§ WHAT IS BEING ASKED: A faithful, word-for-word copy of the data below is required, without pictures.

BEGIN INFORMATION SHOWN

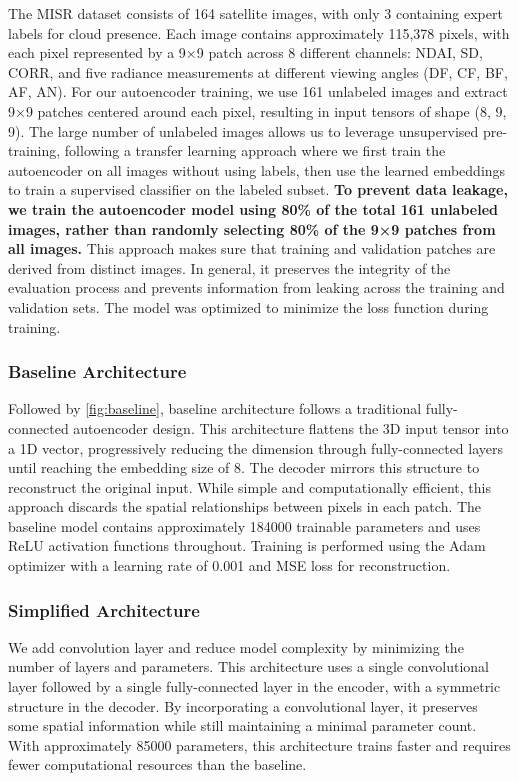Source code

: \documentclass[10pt,letterpaper]{article}
\begin{document}
The MISR dataset consists of 164 satellite images, with only 3 containing expert labels for cloud presence. Each image contains approximately 115,378 pixels, with each pixel represented by a 9×9 patch across 8 different channels: NDAI, SD, CORR, and five radiance measurements at different viewing angles (DF, CF, BF, AF, AN).
For our autoencoder training, we use 161 unlabeled images and extract 9×9 patches centered around each pixel, resulting in input tensors of shape (8, 9, 9). The large number of unlabeled images allows us to leverage unsupervised pre-training, following a transfer learning approach where we first train the autoencoder on all images without using labels, then use the learned embeddings to train a supervised classifier on the labeled subset. \textbf{To prevent data leakage, we train the autoencoder model using 80\% of the total 161 unlabeled images, rather than randomly selecting 80\% of the 9×9 patches from all images.} This approach makes sure that training and validation patches are derived from distinct images. In general, it preserves the integrity of the evaluation process and prevents information from leaking across the training and validation sets. The model was optimized to minimize the loss function during training.

\subsubsection{Baseline Architecture}

Followed by \ref{fig:baseline}, baseline architecture follows a traditional fully-connected autoencoder design. This architecture flattens the 3D input tensor into a 1D vector, progressively reducing the dimension through fully-connected layers until reaching the embedding size of 8. The decoder mirrors this structure to reconstruct the original input. While simple and computationally efficient, this approach discards the spatial relationships between pixels in each patch.
The baseline model contains approximately 184000 trainable parameters and uses ReLU activation functions throughout. Training is performed using the Adam optimizer with a learning rate of 0.001 and MSE loss for reconstruction.

\subsubsection{Simplified Architecture}

We add convolution layer and reduce model complexity by minimizing the number of layers and parameters. This architecture uses a single convolutional layer followed by a single fully-connected layer in the encoder, with a symmetric structure in the decoder. By incorporating a convolutional layer, it preserves some spatial information while still maintaining a minimal parameter count. With approximately 85000 parameters, this architecture trains faster and requires fewer computational resources than the baseline.
\end{document}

END INFORMATION SHOWN

§ TASK OUTPUT:
Source code

: \documentclass[10pt,letterpaper]{article}
\begin{document}
The MISR dataset consists of 164 satellite images, with only 3 containing expert labels for cloud presence. Each image contains approximately 115,378 pixels, with each pixel represented by a 9×9 patch across 8 different channels: NDAI, SD, CORR, and five radiance measurements at different viewing angles (DF, CF, BF, AF, AN).
For our autoencoder training, we use 161 unlabeled images and extract 9×9 patches centered around each pixel, resulting in input tensors of shape (8, 9, 9). The large number of unlabeled images allows us to leverage unsupervised pre-training, following a transfer learning approach where we first train the autoencoder on all images without using labels, then use the learned embeddings to train a supervised classifier on the labeled subset. \textbf{To prevent data leakage, we train the autoencoder model using 80\% of the total 161 unlabeled images, rather than randomly selecting 80\% of the 9×9 patches from all images.} This approach makes sure that training and validation patches are derived from distinct images. In general, it preserves the integrity of the evaluation process and prevents information from leaking across the training and validation sets. The model was optimized to minimize the loss function during training.

\subsubsection{Baseline Architecture}

Followed by \ref{fig:baseline}, baseline architecture follows a traditional fully-connected autoencoder design. This architecture flattens the 3D input tensor into a 1D vector, progressively reducing the dimension through fully-connected layers until reaching the embedding size of 8. The decoder mirrors this structure to reconstruct the original input. While simple and computationally efficient, this approach discards the spatial relationships between pixels in each patch.
The baseline model contains approximately 184000 trainable parameters and uses ReLU activation functions throughout. Training is performed using the Adam optimizer with a learning rate of 0.001 and MSE loss for reconstruction.

\subsubsection{Simplified Architecture}

We add convolution layer and reduce model complexity by minimizing the number of layers and parameters. This architecture uses a single convolutional layer followed by a single fully-connected layer in the encoder, with a symmetric structure in the decoder. By incorporating a convolutional layer, it preserves some spatial information while still maintaining a minimal parameter count. With approximately 85000 parameters, this architecture trains faster and requires fewer computational resources than the baseline.
\end{document}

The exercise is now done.